What you return must match the data below exactly, minus any pictures.

┌────────

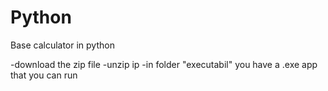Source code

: # Python
Base calculator in python


-download the zip file
-unzip ip 
-in folder "executabil" you have a .exe app that you can run
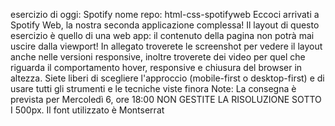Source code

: 
esercizio di oggi: Spotify
nome repo: html-css-spotifyweb
Eccoci arrivati a Spotify Web, la nostra seconda applicazione complessa! Il layout di questo esercizio è quello di una web app: il contenuto della pagina non potrà mai uscire dalla viewport! In allegato troverete le screenshot per vedere il layout anche nelle versioni responsive, inoltre troverete dei video per quel che riguarda il comportamento hover, responsive e chiusura del browser in altezza.
Siete liberi di scegliere l'approccio (mobile-first o desktop-first) e di usare tutti gli strumenti e le tecniche viste finora
Note:
La consegna è prevista per Mercoledì 6, ore 18:00
NON GESTITE LA RISOLUZIONE SOTTO I 500px.
Il font utilizzato è Montserrat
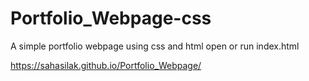 # Portfolio_Webpage-css
A simple portfolio webpage using css and html
open or run index.html


https://sahasilak.github.io/Portfolio_Webpage/
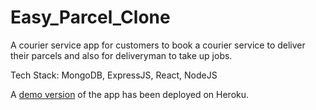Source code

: # Easy_Parcel_Clone

A courier service app for customers to book a courier service to deliver their parcels and also for deliveryman to take up jobs. 

Tech Stack: MongoDB, ExpressJS, React, NodeJS

A <a href="https://ez-package.herokuapp.com/" >demo version</a> of the app has been deployed on Heroku.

└────────

## RESPONSE BOX:
Source code

: # Python
Base calculator in python


-download the zip file
-unzip ip 
-in folder "executabil" you have a .exe app that you can run
Source code

: 
esercizio di oggi: Spotify
nome repo: html-css-spotifyweb
Eccoci arrivati a Spotify Web, la nostra seconda applicazione complessa! Il layout di questo esercizio è quello di una web app: il contenuto della pagina non potrà mai uscire dalla viewport! In allegato troverete le screenshot per vedere il layout anche nelle versioni responsive, inoltre troverete dei video per quel che riguarda il comportamento hover, responsive e chiusura del browser in altezza.
Siete liberi di scegliere l'approccio (mobile-first o desktop-first) e di usare tutti gli strumenti e le tecniche viste finora
Note:
La consegna è prevista per Mercoledì 6, ore 18:00
NON GESTITE LA RISOLUZIONE SOTTO I 500px.
Il font utilizzato è Montserrat
 # Portfolio_Webpage-css
A simple portfolio webpage using css and html
open or run index.html


https://sahasilak.github.io/Portfolio_Webpage/
Source code

: # Easy_Parcel_Clone

A courier service app for customers to book a courier service to deliver their parcels and also for deliveryman to take up jobs. 

Tech Stack: MongoDB, ExpressJS, React, NodeJS

A <a href="https://ez-package.herokuapp.com/" >demo version</a> of the app has been deployed on Heroku.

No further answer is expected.